With a click of the mouse, Internet users are transported virtually for a 360-degree view of locales they may have read about only in tourist books and seen in flat, 2-D images.
"Any of these sort of iconic, cultural, historical locations that are not accessible by road is where we want to go," said Ryan Falor, product manager at Google.
Google announced the trekker earlier this year but made its first official collection of data this week at the Grand Canyon.
The backpacks aren't ready for volunteer use, but Google has said it wants to deploy them at national forests, to the narrow streets of Venice, Mount Everest and to ancient ruins and castles.
The move to capture the Grand Canyon comes after Apple chose to drop Google Maps from its mobile operating systems and use its own mapping program that was derided for, among other things, poor directions and missing towns.
Google launched its Street View feature in 2007 and has expanded from five US cities to more than 3,000 in 43 countries.
As the sun rose Monday, Luc Vincent, Google engineering director, strapped on one of the 18kg backpacks and set down the Bright Angel Trail to the Colorado River, a nearly 16km hike.
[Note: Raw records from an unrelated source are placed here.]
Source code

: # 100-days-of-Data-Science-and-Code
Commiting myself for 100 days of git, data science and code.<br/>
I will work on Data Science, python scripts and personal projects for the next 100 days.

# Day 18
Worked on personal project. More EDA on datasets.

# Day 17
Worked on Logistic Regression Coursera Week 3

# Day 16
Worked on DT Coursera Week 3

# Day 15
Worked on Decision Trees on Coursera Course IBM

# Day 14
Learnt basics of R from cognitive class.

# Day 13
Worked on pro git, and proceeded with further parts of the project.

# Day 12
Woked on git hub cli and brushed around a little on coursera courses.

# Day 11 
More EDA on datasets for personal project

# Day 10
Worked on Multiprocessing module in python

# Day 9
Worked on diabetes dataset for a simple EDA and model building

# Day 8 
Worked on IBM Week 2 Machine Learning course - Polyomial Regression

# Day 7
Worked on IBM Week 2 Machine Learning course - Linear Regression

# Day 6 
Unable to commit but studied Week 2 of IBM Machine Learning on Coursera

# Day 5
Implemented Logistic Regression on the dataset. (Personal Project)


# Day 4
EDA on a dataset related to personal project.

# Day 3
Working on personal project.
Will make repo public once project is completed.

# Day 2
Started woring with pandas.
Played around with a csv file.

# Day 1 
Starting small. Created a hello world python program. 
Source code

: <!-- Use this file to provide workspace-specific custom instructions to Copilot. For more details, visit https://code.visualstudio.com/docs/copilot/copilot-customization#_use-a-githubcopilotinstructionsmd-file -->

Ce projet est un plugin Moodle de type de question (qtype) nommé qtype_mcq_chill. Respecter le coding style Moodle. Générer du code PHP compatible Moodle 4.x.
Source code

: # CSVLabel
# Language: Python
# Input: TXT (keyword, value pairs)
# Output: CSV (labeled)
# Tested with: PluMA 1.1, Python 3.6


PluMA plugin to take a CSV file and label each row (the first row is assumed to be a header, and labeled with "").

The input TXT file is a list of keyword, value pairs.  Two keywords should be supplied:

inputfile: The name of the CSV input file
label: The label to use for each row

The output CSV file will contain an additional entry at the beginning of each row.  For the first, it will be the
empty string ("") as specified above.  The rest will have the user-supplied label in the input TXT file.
The so-called trekker captures images every 2.5 seconds with 15 cameras that are 5 megapixels each.
The GPS data is limited, so Google must compensate with sensors that record temperature, vibrations and the orientation of the device as it changes, before it stiches the images together and makes them available to users in a few months, Falor said.
Hikers that were on the trail when the data was gathered will have their faces blurred - an attempt by Google to ensure privacy.
Street View has run into problems in places like Europe and Australia for scooping up information transmitted over unsecured wireless networks.